Dr. R. P. Little, "Some Recollections of Tom Thomson and Canoe Lake", Culture, 1955

[ Larry Dickson's cabin ]

Larry Dickson's cabin, Unknown, Algonquin Park Archives, APMA 2821

I first went to Algonquin Park in 1910 as one of the boys at Mr. George G. Brower’s Camp Waubens, situated on the large island opposite the Highland Inn on Cache Lake. On one of our numerous trips we passed through Canoe Lake, and I well remember seeing the red brick walls of the old Gilmour lumber mill standing with the galvanized iron roof intact. At that time the former village of Mowat, which once had some 600 inhabitants, a school, and a hospital, was a ghost town.

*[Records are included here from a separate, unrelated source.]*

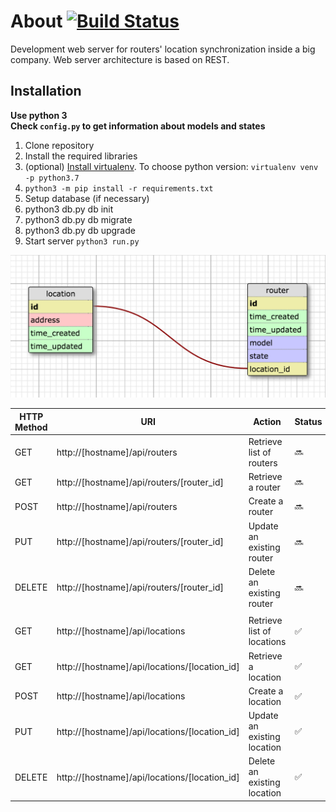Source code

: # About [![Build Status](https://travis-ci.com/snu5mumr1k/routers.svg?branch=master)](https://travis-ci.com/snu5mumr1k/routers)

Development web server for routers' location synchronization inside a big company.
Web server architecture is based on REST.

## Installation

**Use python 3** <br />
**Check `config.py` to get information about models and states**

1. Clone repository
2. Install the required libraries
  1. (optional) [Install virtualenv](http://docs.python-guide.org/en/latest/dev/virtualenvs/). To choose python version: `virtualenv venv -p python3.7`
  2. `python3 -m pip install -r requirements.txt`
3. Setup database (if necessary)
  1. python3 db.py db init
  2. python3 db.py db migrate
  3. python3 db.py db upgrade
4. Start server `python3 run.py`

![Database models](/models.jpg?raw=true)

| HTTP Method | URI                                           | Action                      | Status             | Test               |
| ----------- | --------------------------------------------- | --------------------------- | ------------------ | ------------------ |
| GET         | http://[hostname]/api/routers                 | Retrieve list of routers    | :soon: | :soon: |
| GET         | http://[hostname]/api/routers/[router_id]     | Retrieve a router           | :soon: | :soon: |
| POST        | http://[hostname]/api/routers                 | Create a router             | :soon: | :soon: |
| PUT         | http://[hostname]/api/routers/[router_id]     | Update an existing router   | :soon: | :soon: |
| DELETE      | http://[hostname]/api/routers/[router_id]     | Delete an existing router   | :soon: | :soon: |
||||||
| GET         | http://[hostname]/api/locations               | Retrieve list of locations  | :white_check_mark: | :white_check_mark: |
| GET         | http://[hostname]/api/locations/[location_id] | Retrieve a location         | :white_check_mark: | :white_check_mark: |
| POST        | http://[hostname]/api/locations               | Create a location           | :white_check_mark: | :white_check_mark: |
| PUT         | http://[hostname]/api/locations/[location_id] | Update an existing location | :white_check_mark: | :white_check_mark: |
| DELETE      | http://[hostname]/api/locations/[location_id] | Delete an existing location | :white_check_mark: | :white_check_mark: |
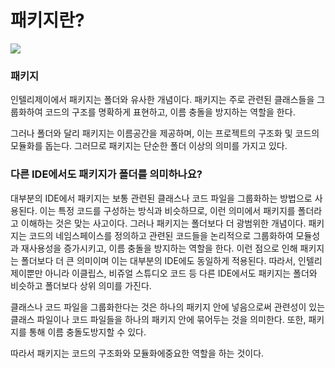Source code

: # 패키지란?

![](https://velog.velcdn.com/images/chrios99/post/34e54ae2-9629-49ab-9dd9-a89be4030935/image.png)
### 패키지
인텔리제이에서 패키지는 폴더와 유사한 개념이다. 패키지는 주로 관련된 클래스들을 그룹화하여 코드의 구조를 명확하게 표현하고, 이름 충돌을 방지하는 역할을 한다.

그러나 폴더와 달리 패키지는 이름공간을 제공하며, 이는 프로젝트의 구조화 및 코드의 모듈화를 돕는다. 그러므로 패키지는 단순한 폴더 이상의 의미를 가지고 있다.

### 다른 IDE에서도 패키지가 폴더를 의미하나요?
대부분의 IDE에서 패키지는 보통 관련된 클래스나 코드 파일을 그룹화하는 방법으로 사용된다. 이는 특정 코드를 구성하는 방식과 비슷하므로, 이런 의미에서 패키지를 폴더라고 이해하는 것은 맞는 사고이다. 그러나 패키지는 폴더보다 더 광범위한 개념이다. 패키지는 코드의 네임스페이스를 정의하고 관련된 코드들을 논리적으로 그룹화하여 모듈성과 재사용성을 증가시키고, 이름 충돌을 방지하는 역할을 한다. 이런 점으로 인해 패키지는 폴더보다 더 큰 의미이며 이는 대부분의 IDE에도 동일하게 적용된다. 따라서, 인텔리제이뿐만 아니라 이클립스, 비쥬얼 스튜디오 코드 등 다른 IDE에서도 패키지는 폴더와 비슷하고 폴더보다 상위 의미를 가진다.

클래스나 코드 파일을 그룹화한다는 것은 하나의 패키지 안에 넣음으로써 관련성이 있는 클래스 파일이나 코드 파일들을 하나의 패키지 안에 묶어두는 것을 의미한다. 또한, 패키지를 통해 이름 충돌도방지할 수 있다.

따라서 패키지는 코드의 구조화와 모듈화에중요한 역할을 하는 것이다.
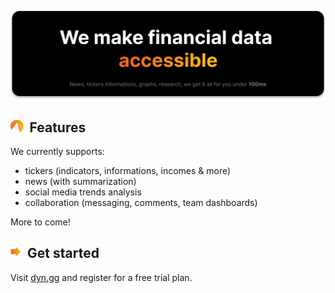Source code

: <p align="center">
   <a href="https://dyn.gg">
   <img src="/img/banner.svg">
   </a>
</p>

<h2><img height="20" src="/img/about.svg">&nbsp;&nbsp;Features</h2>

We currently supports:

- tickers (indicators, informations, incomes & more) 
- news (with summarization)
- social media trends analysis
- collaboration (messaging, comments, team dashboards)

More to come!

<h2><img height="20" src="/img/gettingstarted.svg">&nbsp;&nbsp;Get started</h2>

Visit [dyn.gg](https://dyn.gg) and register for a free trial plan.

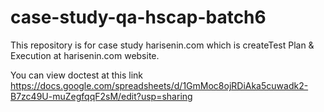# case-study-qa-hscap-batch6

This repository is for case study harisenin.com which is createTest Plan & Execution at harisenin.com website.

You can view doctest at this link
https://docs.google.com/spreadsheets/d/1GmMoc8ojRDiAka5cuwadk2-B7zc49U-muZegfqqF2sM/edit?usp=sharing
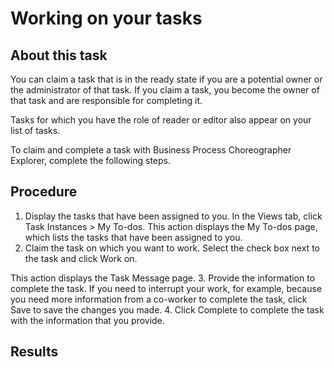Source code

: <!-- image -->

# Working on your tasks

## About this task

You can claim a task that is in the ready state if you are a potential
owner or the administrator of that task. If you claim a task, you become the
owner of that task and are responsible for completing it.

Tasks for
which you have the role of reader or editor also appear on your list of tasks.

To
claim and complete a task with Business Process Choreographer Explorer, complete
the following steps.

## Procedure

1. Display the tasks that have been assigned to you. In
the Views tab,
click Task Instances > My To-dos.
This action displays the My To-dos
page, which lists the tasks that have been assigned to you.
2. Claim the task on which you want to work. Select
the check box next to the task and click Work on.

This action displays the Task Message page.
3. Provide the information to complete the task. If
you need to interrupt your work, for example, because you need more information
from a co-worker to complete the task, click Save to
save the changes you made.
4. Click Complete to complete the task with
the information that you provide.

## Results

<!-- image -->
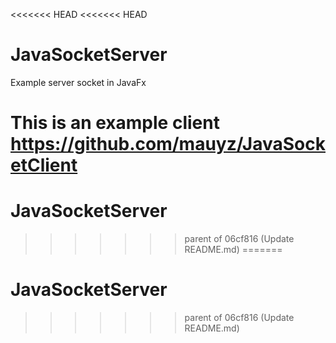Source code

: <<<<<<< HEAD
<<<<<<< HEAD
# JavaSocketServer

Example server socket in JavaFx

This is an example client https://github.com/mauyz/JavaSocketClient
=======
# JavaSocketServer
>>>>>>> parent of 06cf816 (Update README.md)
=======
# JavaSocketServer
>>>>>>> parent of 06cf816 (Update README.md)
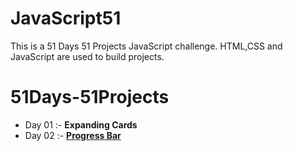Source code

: # JavaScript51

This is a 51 Days 51 Projects JavaScript challenge. HTML,CSS and JavaScript are used to build projects.

# 51Days-51Projects
 - Day 01 :- **Expanding Cards** 
 - Day 02 :- [**Progress Bar**](02-Progress_Bar)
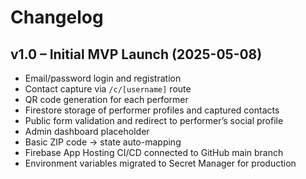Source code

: # Changelog

## v1.0 – Initial MVP Launch (2025-05-08)

- Email/password login and registration
- Contact capture via `/c/[username]` route
- QR code generation for each performer
- Firestore storage of performer profiles and captured contacts
- Public form validation and redirect to performer’s social profile
- Admin dashboard placeholder
- Basic ZIP code → state auto-mapping
- Firebase App Hosting CI/CD connected to GitHub main branch
- Environment variables migrated to Secret Manager for production
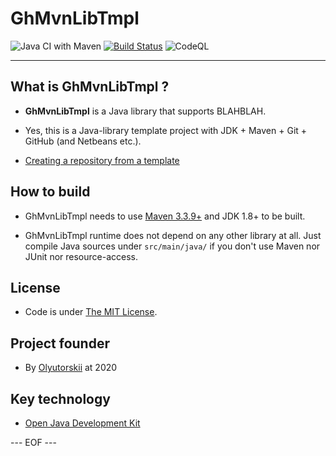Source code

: # GhMvnLibTmpl #

![Java CI with Maven](https://github.com/olyutorskii/GhMvnLibTmpl/workflows/Java%20CI%20with%20Maven/badge.svg)
[![Build Status](https://travis-ci.org/olyutorskii/GhMvnLibTmpl.svg?branch=develop)](https://travis-ci.org/olyutorskii/GhMvnLibTmpl)
![CodeQL](https://github.com/olyutorskii/GhMvnLibTmpl/workflows/CodeQL/badge.svg)

-----------------------------------------------------------------------

## What is GhMvnLibTmpl ? ##

* **GhMvnLibTmpl** is a Java library
that supports BLAHBLAH.

* Yes, this is a Java-library template project
with JDK + Maven + Git + GitHub (and Netbeans etc.).

* [Creating a repository from a template](https://docs.github.com/en/free-pro-team@latest/github/creating-cloning-and-archiving-repositories/creating-a-repository-from-a-template)


## How to build ##

* GhMvnLibTmpl needs to use [Maven 3.3.9+](https://maven.apache.org/)
and JDK 1.8+ to be built.

* GhMvnLibTmpl runtime does not depend on any other library at all.
Just compile Java sources under `src/main/java/`
if you don't use Maven nor JUnit nor resource-access.


## License ##

* Code is under [The MIT License][MIT].


## Project founder ##

* By [Olyutorskii](https://github.com/olyutorskii) at 2020


## Key technology ##

- [Open Java Development Kit][JDK]


[MIT]: https://opensource.org/licenses/MIT
[JDK]: https://openjdk.java.net/


--- EOF ---
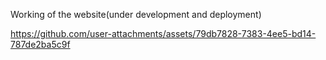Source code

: Working of the website(under development and deployment)

https://github.com/user-attachments/assets/79db7828-7383-4ee5-bd14-787de2ba5c9f


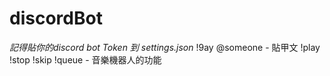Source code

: # discordBot
*記得貼你的discord bot Token 到 settings.json*
!9ay @someone - 貼甲文
!play !stop !skip !queue - 音樂機器人的功能
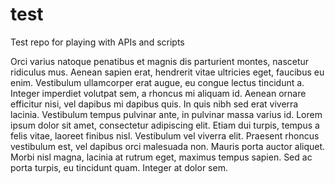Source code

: # test
Test repo for playing with APIs and scripts

 Orci varius natoque penatibus et magnis dis parturient montes, nascetur ridiculus mus. Aenean sapien erat, hendrerit vitae ultricies eget, faucibus eu enim. Vestibulum ullamcorper erat augue, eu congue lectus tincidunt a. Integer imperdiet volutpat sem, a rhoncus mi aliquam id. Aenean ornare efficitur nisi, vel dapibus mi dapibus quis. In quis nibh sed erat viverra lacinia. Vestibulum tempus pulvinar ante, in pulvinar massa varius id. Lorem ipsum dolor sit amet, consectetur adipiscing elit. Etiam dui turpis, tempus a felis vitae, laoreet finibus nisl. Vestibulum vel viverra elit. Praesent rhoncus vestibulum est, vel dapibus orci malesuada non. Mauris porta auctor aliquet. Morbi nisl magna, lacinia at rutrum eget, maximus tempus sapien. Sed ac porta turpis, eu tincidunt quam. Integer at dolor sem. 
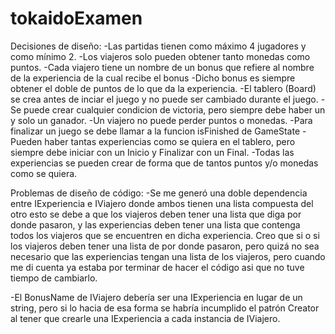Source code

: # tokaidoExamen

Decisiones de diseño:
-Las partidas tienen como máximo 4 jugadores y como mínimo 2.
-Los viajeros solo pueden obtener tanto monedas como puntos.
-Cada viajero tiene un nombre de un bonus que refiere al nombre de la experiencia de la cual recibe el bonus
-Dicho bonus es siempre obtener el doble de puntos de lo que da la experiencia.
-El tablero (Board) se crea antes de inciar el juego y no puede ser cambiado durante el juego.
-Se puede crear cualquier condicion de victoria, pero siempre debe haber un y solo un ganador.
-Un viajero no puede perder puntos o monedas.
-Para finalizar un juego se debe llamar a la funcion isFinished de GameState
-Pueden haber tantas experiencias como se quiera en el tablero, pero siempre debe iniciar con un Inicio y Finalizar con un Final.
-Todas las experiencias se pueden crear de forma que de tantos puntos y/o monedas como se quiera.

Problemas de diseño de código:
-Se me generó una doble dependencia entre IExperiencia e IViajero donde ambos tienen una lista compuesta del otro
esto se debe a que los viajeros deben tener una lista que diga por donde pasaron, y las experiencias deben tener una lista
que contenga todos los viajeros que se encuentren en dicha experiencia.
Creo que si o si los viajeros deben tener una lista de por donde pasaron, pero quizá no sea necesario que las experiencias
tengan una lista de los viajeros, pero cuando me di cuenta ya estaba por terminar de hacer el código asi que no tuve tiempo de cambiarlo.

-El BonusName de IViajero debería ser una IExperiencia en lugar de un string, pero si lo hacia de esa forma se habría incumplido el patrón Creator
al tener que crearle una IExperiencia a cada instancia de IViajero.  
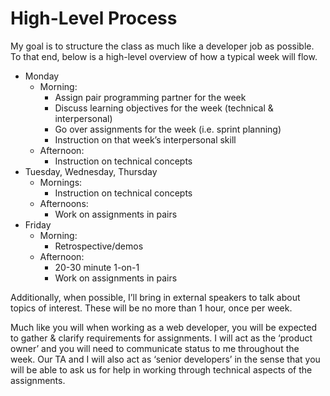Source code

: # High-Level Process

My goal is to structure the class as much like a developer job as possible. To that end, below is a high-level overview of how a typical week will flow.

- Monday
	- Morning:
		- Assign pair programming partner for the week
		- Discuss learning objectives for the week (technical & interpersonal)
		- Go over assignments for the week (i.e. sprint planning)
		- Instruction on that week’s interpersonal skill
	- Afternoon:
		- Instruction on technical concepts
- Tuesday, Wednesday, Thursday
	- Mornings:
		- Instruction on technical concepts
	- Afternoons:
		- Work on assignments in pairs
- Friday
	- Morning:
		- Retrospective/demos
	- Afternoon:
		- 20-30 minute 1-on-1
		- Work on assignments in pairs

Additionally, when possible, I’ll bring in external speakers to talk about topics of interest. These will be no more than 1 hour, once per week.

Much like you will when working as a web developer, you will be expected to gather & clarify requirements for assignments. I will act as the ‘product owner’ and you will need to communicate status to me throughout the week. Our TA and I will also act as ‘senior developers’ in the sense that you will be able to ask us for help in working through technical aspects of the assignments.
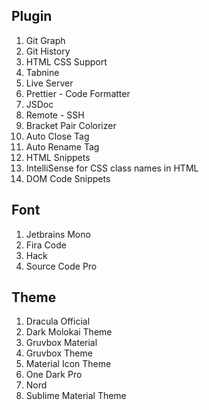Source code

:## Plugin

1. Git Graph
2. Git History
3. HTML CSS Support
4. Tabnine
5. Live Server
6. Prettier - Code Formatter
7. JSDoc
8. Remote - SSH
9. Bracket Pair Colorizer
10. Auto Close Tag
11. Auto Rename Tag
12. HTML Snippets
13. IntelliSense for CSS class names in HTML
14. DOM Code Snippets

## Font

1. Jetbrains Mono
2. Fira Code
3. Hack
4. Source Code Pro

## Theme

1. Dracula Official
2. Dark Molokai Theme
3. Gruvbox Material
4. Gruvbox Theme
5. Material Icon Theme
6. One Dark Pro
7. Nord
8. Sublime Material Theme
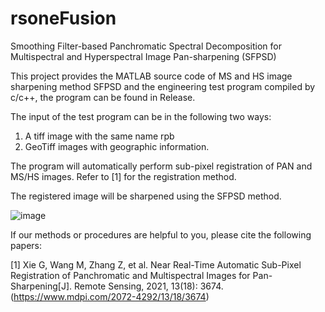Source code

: # rsoneFusion
Smoothing Filter-based Panchromatic Spectral Decomposition for Multispectral and Hyperspectral Image Pan-sharpening (SFPSD)

This project provides the MATLAB source code of MS and HS image sharpening method SFPSD and the engineering test program compiled by c/c++, the program can be found in Release.

The input of the test program can be in the following two ways:
1. A tiff image with the same name rpb
2. GeoTiff images with geographic information. 

The program will automatically perform sub-pixel registration of PAN and MS/HS images. Refer to [1] for the registration method.

The registered image will be sharpened using the SFPSD method. 

![image](https://user-images.githubusercontent.com/46412476/145835744-cd0ff724-6492-4547-915b-1234c1002150.png)

If our methods or procedures are helpful to you, please cite the following papers: 

[1] Xie G, Wang M, Zhang Z, et al. Near Real-Time Automatic Sub-Pixel Registration of Panchromatic and Multispectral Images for Pan-Sharpening[J]. Remote Sensing, 2021, 13(18): 3674. (https://www.mdpi.com/2072-4292/13/18/3674)
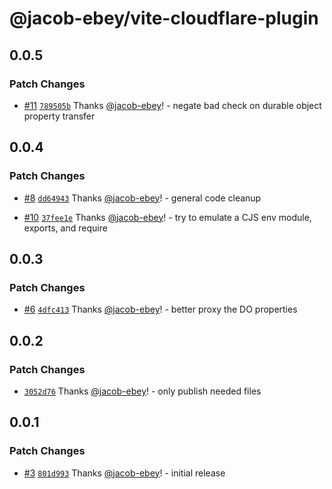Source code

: # @jacob-ebey/vite-cloudflare-plugin

## 0.0.5

### Patch Changes

- [#11](https://github.com/jacob-ebey/vite-plugins/pull/11) [`789505b`](https://github.com/jacob-ebey/vite-plugins/commit/789505bf75a54cfd3a6bb6e4b6e0c36dfd97b259) Thanks [@jacob-ebey](https://github.com/jacob-ebey)! - negate bad check on durable object property transfer

## 0.0.4

### Patch Changes

- [#8](https://github.com/jacob-ebey/vite-plugins/pull/8) [`dd64943`](https://github.com/jacob-ebey/vite-plugins/commit/dd64943684b955223cfb9997299cdbf9334d396c) Thanks [@jacob-ebey](https://github.com/jacob-ebey)! - general code cleanup

- [#10](https://github.com/jacob-ebey/vite-plugins/pull/10) [`37fee1e`](https://github.com/jacob-ebey/vite-plugins/commit/37fee1ec372b106bc5a6556ec5fd6479f1a6e602) Thanks [@jacob-ebey](https://github.com/jacob-ebey)! - try to emulate a CJS env module, exports, and require

## 0.0.3

### Patch Changes

- [#6](https://github.com/jacob-ebey/vite-plugins/pull/6) [`4dfc413`](https://github.com/jacob-ebey/vite-plugins/commit/4dfc4139602e134e905d6f4c4ff70d9ac59d7fdc) Thanks [@jacob-ebey](https://github.com/jacob-ebey)! - better proxy the DO properties

## 0.0.2

### Patch Changes

- [`3052d76`](https://github.com/jacob-ebey/vite-plugins/commit/3052d76cff615551c1ab09df33cf22d783e37eeb) Thanks [@jacob-ebey](https://github.com/jacob-ebey)! - only publish needed files

## 0.0.1

### Patch Changes

- [#3](https://github.com/jacob-ebey/vite-plugins/pull/3) [`801d993`](https://github.com/jacob-ebey/vite-plugins/commit/801d993ed73acb0eae9f0fdbd646a52a1493c474) Thanks [@jacob-ebey](https://github.com/jacob-ebey)! - initial release
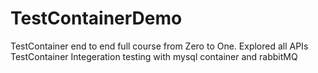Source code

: # TestContainerDemo
TestContainer end to end full course from Zero to One. Explored all APIs TestContainer Integeration testing with mysql container and rabbitMQ
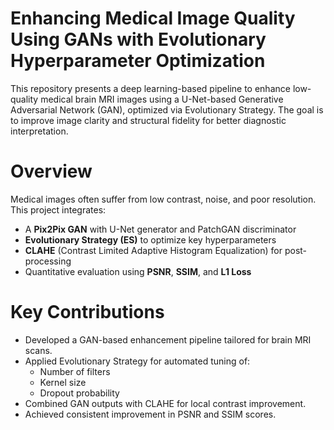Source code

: # Enhancing Medical Image Quality Using GANs with Evolutionary Hyperparameter Optimization

This repository presents a deep learning-based pipeline to enhance low-quality medical brain MRI images using a U-Net-based Generative Adversarial Network (GAN), optimized via Evolutionary Strategy. The goal is to improve image clarity and structural fidelity for better diagnostic interpretation.

# Overview

Medical images often suffer from low contrast, noise, and poor resolution. This project integrates:

- A **Pix2Pix GAN** with U-Net generator and PatchGAN discriminator
- **Evolutionary Strategy (ES)** to optimize key hyperparameters
- **CLAHE** (Contrast Limited Adaptive Histogram Equalization) for post-processing
- Quantitative evaluation using **PSNR**, **SSIM**, and **L1 Loss**

# Key Contributions

- Developed a GAN-based enhancement pipeline tailored for brain MRI scans.
- Applied Evolutionary Strategy for automated tuning of:
  - Number of filters
  - Kernel size
  - Dropout probability
- Combined GAN outputs with CLAHE for local contrast improvement.
- Achieved consistent improvement in PSNR and SSIM scores.



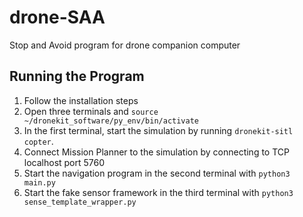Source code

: # drone-SAA
Stop and Avoid program for drone companion computer

## Running the Program

1. Follow the installation steps
2. Open three terminals and `source ~/dronekit_software/py_env/bin/activate`
3. In the first terminal, start the simulation by running `dronekit-sitl copter`.
4. Connect Mission Planner to the simulation by connecting to TCP localhost port 5760
5. Start the navigation program in the second terminal with `python3 main.py`
6. Start the fake sensor framework in the third terminal with `python3 sense_template_wrapper.py`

The postmaster of Mowat, Mr. J. S. Fraser (Shannon) lived with his wife and family in the old hospital building on the hill. A storehouse and a former boarding house for lumbermen, both in fairly good repair, stood below and on the right of the horse barn; in front lay the great mill yard, bare and desolate, with its 30 acres of sawdust and pine slabs. Across the mill yard by the lake shore stood the ruins of the Gilmour mill and some three houses in good repair. The one farthest to the right once belonged to a foreman but was then owned by Mr. Bletcher, a furniture manufacturer of Buffalo, New York. To the left of this was a log cabin, formerly a school house, but then owned by Mr. C.O. Anderson of Cleveland, Ohio. Beyond this stood a cottage, at one time a shelter hut, but then owned by Mr. Hugh Trainor, a walking foreman of the Huntsville Lumber Company.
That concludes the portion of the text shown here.